In today’s insurance market, the instrument rating has become almost a necessity for high-performance aircraft. Many insurance companies will not consider quoting any high-performance or multi-engine risks because of the expected use of the aircraft and the loss history if you do not have an instrument rating.

Many insurance companies have increased their underwriting requirements. If the pilot does not have an instrument rating most insurance companies will not offer “combined single limits” of liability coverage. Only per-person or per-passenger liability sublimits will be available for those non-IFR rated pilots. Although with today’s aviation insurance market, combined single limits are difficult to get in older piston powered planes in general.

Many underwriters have also started requiring an instrument rating if you want to fly a twin-engine aircraft. For years the average twin-engine pilot could fly a nonpressurized aircraft without fear of ridiculously high insurance rates. But all that changed. There are still a few aviation insurance companies for those non-IFR rated pilots to fly in twins, but these opportunities are going to cost extra and be harder to find.

Another important issue is that an instrument rating is probably going to be needed if a pilot wants to get insurance in a six-seat, retractable aircraft. Not a twin, not a turbine, not pressurized, just a six-passenger, single-engine, high-performance retractable airplane. This means the Lance or Saratoga, and more. There are a few exceptions. One exception is if the insured has a substantial number of hours in the specific make and model, they could get insurance. But one underwriter informed me that even if the pilot had 1,000 hours make and model but no instrument, he was going to have to charge them more for insurance than a pilot with fewer hours, but an IFR rating. Interesting, basically actuarial data and computerized algorithms are big in the insurance industry and in some cases that means ratings bear more weight than hours.

This is not a new thing — many companies have been following these guidelines for years. There are only 15 or 16 insurance companies that provide the general aviation community with insurance. Among those companies there are probably only two or three that will provide coverage for a non-instrument pilot in a twin. And there are only going to be three or four that will provide insurance for a non-instrument rated person who wants to buy a high-performance, complex, six-seat (or more) single.

What can you do as an aircraft owner? Non-instrument pilots shouldn’t make a move until they call an aviation insurance agent. If you want to move up the aircraft ladder, research the insurance market. A good agent will be able to find out what types of coverages and requirements are available for the aircraft you are looking at. With these underwriting guidelines, buying the aircraft will be the least of your worries. Getting insurance might be one of the biggest problems.

Remember, the instrument rating can save you money on insurance if you buy an aircraft that requires it.

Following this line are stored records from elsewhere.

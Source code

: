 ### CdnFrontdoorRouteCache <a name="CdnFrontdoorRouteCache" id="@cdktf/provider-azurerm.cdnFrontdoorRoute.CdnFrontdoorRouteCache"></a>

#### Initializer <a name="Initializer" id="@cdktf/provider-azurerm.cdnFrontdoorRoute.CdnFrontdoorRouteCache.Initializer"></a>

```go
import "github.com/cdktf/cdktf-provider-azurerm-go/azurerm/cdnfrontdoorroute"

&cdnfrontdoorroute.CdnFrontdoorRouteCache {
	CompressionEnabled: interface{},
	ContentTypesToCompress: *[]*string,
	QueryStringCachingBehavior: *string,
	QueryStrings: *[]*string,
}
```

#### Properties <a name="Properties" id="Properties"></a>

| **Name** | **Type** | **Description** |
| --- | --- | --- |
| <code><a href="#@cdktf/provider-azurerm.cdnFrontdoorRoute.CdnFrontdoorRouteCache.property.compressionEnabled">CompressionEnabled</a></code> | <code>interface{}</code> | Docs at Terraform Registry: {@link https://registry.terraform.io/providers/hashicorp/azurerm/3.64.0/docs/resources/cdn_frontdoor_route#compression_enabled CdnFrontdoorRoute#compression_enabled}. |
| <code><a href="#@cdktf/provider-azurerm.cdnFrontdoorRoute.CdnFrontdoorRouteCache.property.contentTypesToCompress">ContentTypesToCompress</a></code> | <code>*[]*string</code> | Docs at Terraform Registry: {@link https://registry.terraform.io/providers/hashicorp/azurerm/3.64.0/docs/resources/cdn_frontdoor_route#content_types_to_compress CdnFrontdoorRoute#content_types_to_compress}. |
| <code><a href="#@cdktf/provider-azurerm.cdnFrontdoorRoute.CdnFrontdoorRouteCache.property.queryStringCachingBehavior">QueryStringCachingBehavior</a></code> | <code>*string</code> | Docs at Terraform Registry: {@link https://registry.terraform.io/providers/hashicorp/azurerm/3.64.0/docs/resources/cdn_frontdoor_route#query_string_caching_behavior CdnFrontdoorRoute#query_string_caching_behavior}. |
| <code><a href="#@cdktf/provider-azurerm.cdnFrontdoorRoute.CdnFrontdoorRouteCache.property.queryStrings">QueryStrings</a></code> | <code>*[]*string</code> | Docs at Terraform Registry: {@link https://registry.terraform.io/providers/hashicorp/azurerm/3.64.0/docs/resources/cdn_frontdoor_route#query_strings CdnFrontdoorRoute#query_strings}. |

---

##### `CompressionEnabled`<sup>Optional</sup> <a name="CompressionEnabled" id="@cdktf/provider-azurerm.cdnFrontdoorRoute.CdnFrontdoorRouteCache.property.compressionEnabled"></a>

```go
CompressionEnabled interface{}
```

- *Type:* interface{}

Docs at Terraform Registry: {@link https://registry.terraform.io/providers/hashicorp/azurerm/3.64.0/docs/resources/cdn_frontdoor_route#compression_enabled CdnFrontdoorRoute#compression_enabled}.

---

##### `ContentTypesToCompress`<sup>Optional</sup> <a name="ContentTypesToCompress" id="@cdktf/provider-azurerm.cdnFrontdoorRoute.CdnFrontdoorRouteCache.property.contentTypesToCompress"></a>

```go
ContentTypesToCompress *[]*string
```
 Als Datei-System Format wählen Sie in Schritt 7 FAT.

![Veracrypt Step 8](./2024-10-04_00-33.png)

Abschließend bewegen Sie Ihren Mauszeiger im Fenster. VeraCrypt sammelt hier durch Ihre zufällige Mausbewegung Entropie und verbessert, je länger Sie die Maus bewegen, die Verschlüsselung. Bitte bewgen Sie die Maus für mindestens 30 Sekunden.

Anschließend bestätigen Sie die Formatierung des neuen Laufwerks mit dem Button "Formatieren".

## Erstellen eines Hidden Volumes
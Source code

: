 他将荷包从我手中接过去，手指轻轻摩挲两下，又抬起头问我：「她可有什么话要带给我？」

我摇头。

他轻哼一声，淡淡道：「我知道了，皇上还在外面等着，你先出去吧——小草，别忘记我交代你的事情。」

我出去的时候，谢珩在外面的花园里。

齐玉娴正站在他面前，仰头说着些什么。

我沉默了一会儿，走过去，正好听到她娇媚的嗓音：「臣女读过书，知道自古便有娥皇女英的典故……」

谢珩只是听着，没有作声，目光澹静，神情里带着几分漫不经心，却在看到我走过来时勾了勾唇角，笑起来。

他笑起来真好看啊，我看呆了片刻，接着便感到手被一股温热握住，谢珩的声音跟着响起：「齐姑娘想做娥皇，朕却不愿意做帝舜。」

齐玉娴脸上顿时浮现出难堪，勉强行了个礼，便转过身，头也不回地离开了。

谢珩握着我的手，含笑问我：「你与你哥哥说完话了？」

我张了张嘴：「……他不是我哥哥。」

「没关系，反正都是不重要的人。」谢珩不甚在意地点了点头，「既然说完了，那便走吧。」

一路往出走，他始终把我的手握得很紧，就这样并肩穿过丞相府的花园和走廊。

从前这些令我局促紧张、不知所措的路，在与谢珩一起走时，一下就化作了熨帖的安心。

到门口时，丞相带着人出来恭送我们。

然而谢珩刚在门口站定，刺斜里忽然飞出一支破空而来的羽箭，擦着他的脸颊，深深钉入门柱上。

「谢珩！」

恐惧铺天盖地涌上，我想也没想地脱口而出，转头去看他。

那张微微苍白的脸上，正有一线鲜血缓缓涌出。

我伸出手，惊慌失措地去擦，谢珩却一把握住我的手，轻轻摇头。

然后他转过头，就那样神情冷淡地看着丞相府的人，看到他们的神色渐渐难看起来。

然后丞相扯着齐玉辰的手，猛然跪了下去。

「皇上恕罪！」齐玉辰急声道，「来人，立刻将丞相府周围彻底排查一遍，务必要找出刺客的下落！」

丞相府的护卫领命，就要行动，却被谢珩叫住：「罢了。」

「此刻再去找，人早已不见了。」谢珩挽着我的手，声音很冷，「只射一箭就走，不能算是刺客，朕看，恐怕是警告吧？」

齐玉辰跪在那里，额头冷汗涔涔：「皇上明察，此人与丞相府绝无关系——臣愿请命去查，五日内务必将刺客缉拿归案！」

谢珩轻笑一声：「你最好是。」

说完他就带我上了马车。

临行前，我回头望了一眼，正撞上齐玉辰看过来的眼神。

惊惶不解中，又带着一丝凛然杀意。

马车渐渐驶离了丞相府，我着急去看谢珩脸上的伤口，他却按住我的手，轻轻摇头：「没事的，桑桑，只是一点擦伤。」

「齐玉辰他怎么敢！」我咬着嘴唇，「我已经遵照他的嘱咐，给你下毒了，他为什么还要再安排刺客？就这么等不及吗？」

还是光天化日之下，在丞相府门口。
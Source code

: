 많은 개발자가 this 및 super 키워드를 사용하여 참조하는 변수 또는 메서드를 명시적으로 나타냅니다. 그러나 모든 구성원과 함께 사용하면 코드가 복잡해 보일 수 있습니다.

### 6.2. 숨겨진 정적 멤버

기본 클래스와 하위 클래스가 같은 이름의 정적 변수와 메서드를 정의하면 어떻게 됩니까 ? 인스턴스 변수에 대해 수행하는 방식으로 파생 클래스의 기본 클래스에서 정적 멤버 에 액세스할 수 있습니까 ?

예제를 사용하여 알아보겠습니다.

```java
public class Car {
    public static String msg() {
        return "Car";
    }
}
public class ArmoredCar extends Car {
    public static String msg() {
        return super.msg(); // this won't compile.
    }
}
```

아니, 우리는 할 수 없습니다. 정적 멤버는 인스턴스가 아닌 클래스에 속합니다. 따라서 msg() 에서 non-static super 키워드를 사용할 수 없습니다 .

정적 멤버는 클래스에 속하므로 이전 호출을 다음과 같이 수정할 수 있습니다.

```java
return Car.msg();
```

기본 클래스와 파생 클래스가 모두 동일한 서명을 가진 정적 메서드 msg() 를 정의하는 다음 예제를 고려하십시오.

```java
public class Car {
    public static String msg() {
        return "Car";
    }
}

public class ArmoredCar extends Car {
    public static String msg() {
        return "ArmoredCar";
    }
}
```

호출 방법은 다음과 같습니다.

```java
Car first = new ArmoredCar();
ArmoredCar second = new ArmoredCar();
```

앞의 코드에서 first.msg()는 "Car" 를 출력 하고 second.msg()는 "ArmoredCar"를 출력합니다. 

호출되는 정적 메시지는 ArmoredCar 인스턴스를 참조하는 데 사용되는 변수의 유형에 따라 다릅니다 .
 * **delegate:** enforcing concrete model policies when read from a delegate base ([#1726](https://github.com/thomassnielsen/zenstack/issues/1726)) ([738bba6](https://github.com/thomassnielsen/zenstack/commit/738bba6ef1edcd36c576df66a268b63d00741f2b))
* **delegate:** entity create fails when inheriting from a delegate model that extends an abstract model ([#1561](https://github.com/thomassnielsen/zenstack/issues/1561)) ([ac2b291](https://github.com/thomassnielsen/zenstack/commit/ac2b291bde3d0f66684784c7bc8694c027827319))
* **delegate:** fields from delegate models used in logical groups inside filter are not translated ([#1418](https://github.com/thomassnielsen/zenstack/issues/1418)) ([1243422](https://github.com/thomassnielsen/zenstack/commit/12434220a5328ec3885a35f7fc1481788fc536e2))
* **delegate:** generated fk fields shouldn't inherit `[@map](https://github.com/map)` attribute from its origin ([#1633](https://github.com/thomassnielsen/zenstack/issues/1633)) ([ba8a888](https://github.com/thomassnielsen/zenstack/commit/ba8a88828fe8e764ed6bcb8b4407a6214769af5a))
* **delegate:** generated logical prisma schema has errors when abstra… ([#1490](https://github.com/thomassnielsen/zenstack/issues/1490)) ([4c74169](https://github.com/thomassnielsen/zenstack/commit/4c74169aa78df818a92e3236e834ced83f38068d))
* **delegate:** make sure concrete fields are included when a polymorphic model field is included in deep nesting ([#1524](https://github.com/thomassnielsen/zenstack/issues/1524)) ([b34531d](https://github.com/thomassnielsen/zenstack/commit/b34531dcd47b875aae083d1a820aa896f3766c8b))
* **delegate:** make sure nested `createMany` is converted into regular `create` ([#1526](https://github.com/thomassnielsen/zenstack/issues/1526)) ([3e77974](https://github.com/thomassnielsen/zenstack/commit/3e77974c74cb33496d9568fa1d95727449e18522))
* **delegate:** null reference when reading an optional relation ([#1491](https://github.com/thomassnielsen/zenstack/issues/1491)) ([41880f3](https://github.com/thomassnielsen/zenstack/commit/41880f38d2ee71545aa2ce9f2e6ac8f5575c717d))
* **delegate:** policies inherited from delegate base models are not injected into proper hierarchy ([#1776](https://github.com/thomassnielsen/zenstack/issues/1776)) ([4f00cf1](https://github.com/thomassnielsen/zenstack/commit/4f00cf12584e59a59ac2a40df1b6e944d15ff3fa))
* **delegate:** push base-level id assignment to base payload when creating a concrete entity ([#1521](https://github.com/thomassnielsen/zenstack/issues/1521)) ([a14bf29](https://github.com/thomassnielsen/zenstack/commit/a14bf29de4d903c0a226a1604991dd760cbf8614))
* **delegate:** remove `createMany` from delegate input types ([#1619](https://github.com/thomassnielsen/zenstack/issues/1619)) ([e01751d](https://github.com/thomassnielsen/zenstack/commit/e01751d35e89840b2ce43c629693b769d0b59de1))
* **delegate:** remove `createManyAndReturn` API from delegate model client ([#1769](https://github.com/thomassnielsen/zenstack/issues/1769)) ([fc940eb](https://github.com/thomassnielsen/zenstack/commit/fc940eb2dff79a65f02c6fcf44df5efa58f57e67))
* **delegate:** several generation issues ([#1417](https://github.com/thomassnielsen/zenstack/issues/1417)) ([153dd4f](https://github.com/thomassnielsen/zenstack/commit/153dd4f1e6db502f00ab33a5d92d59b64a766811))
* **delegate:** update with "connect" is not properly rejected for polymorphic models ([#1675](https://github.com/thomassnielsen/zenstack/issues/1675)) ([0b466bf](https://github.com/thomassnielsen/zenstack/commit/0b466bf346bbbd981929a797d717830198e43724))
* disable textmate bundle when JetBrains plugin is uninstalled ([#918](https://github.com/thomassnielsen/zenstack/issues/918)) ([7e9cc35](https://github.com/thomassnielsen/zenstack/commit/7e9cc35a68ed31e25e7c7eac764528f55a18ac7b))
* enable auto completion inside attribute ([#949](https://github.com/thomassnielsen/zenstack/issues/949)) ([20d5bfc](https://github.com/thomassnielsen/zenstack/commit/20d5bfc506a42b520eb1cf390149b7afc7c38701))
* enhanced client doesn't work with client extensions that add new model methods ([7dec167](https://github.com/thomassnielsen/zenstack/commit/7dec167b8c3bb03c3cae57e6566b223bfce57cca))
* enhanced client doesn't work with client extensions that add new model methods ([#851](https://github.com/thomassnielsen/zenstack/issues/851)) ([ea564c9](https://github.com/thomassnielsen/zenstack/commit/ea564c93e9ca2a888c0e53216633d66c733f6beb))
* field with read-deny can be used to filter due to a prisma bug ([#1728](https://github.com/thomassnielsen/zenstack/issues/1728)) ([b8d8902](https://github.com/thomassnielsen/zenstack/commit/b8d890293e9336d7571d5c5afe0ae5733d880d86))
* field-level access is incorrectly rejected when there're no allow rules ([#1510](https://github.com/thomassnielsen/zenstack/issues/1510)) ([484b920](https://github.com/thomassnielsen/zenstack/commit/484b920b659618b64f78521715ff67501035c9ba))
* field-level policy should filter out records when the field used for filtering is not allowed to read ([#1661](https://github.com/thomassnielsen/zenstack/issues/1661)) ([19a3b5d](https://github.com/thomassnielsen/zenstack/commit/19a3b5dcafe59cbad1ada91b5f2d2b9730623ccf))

In my seminars I always tell people that if your plans are to stay in aviation and move up the ladder of aircraft, you should probably get your instrument.

But the savings are small for those small aircraft that are VFR. Don’t think that the 40 hours (or more) of instrument training can save you hundreds of dollars on the insurance for your 1946 Cub. It just won’t happen. But it might make the difference between getting insurance or not in an Aztec.

Below are five questions to ask yourself before you add the instrument rating.

  1. Are you on a schedule or does IFR mean “I’ll find a room”?
  2. Are you planning to move up into a bigger, faster, complex single-engine aircraft?
  3. Are you already drooling over a twin-engine aircraft?
  4. Thinking you need a pressurized cabin to protect your dog’s ears when flying?
  5. Does your flying include a lot of long-distance cross-country?

If any of those are in your plans, you probably ought to get the instrument rating.